[Collected data]
- - -
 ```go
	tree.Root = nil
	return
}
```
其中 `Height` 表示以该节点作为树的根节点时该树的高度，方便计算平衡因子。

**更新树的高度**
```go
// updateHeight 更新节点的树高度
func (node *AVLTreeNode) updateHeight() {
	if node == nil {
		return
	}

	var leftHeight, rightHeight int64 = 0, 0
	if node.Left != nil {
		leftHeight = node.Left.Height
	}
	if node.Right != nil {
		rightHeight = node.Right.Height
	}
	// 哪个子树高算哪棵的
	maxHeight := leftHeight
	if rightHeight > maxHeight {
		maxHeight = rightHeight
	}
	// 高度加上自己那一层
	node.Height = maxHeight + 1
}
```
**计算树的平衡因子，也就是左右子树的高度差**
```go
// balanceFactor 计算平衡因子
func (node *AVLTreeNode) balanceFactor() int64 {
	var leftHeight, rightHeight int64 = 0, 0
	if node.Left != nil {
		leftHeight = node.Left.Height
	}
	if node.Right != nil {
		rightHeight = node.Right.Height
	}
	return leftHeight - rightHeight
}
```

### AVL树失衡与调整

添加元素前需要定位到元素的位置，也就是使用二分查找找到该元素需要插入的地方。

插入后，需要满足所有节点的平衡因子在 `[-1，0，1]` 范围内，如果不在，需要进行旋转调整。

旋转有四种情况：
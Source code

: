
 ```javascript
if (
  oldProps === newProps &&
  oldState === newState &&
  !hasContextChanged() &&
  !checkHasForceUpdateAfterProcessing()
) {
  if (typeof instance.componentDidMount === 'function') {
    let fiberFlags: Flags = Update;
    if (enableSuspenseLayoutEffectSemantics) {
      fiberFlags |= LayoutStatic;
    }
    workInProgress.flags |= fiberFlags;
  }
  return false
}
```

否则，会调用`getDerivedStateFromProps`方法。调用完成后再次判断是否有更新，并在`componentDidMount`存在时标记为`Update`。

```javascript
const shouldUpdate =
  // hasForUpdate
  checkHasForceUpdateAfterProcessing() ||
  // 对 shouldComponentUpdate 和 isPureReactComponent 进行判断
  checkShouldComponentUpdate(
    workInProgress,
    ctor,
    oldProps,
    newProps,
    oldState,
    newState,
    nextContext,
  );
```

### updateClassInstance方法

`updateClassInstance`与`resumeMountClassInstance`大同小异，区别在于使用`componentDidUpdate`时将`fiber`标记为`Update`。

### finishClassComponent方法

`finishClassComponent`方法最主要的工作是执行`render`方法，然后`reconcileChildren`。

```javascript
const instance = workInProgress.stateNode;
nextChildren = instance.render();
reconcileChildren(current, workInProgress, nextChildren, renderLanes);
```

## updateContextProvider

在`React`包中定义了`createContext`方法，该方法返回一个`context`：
- - -
### WHAT THIS TASK INVOLVES
In the entries above, count the lines that contain the string "checkHasForceUpdateAfterProcessing" and reply with the number only.

### EXERCISE RESULT
2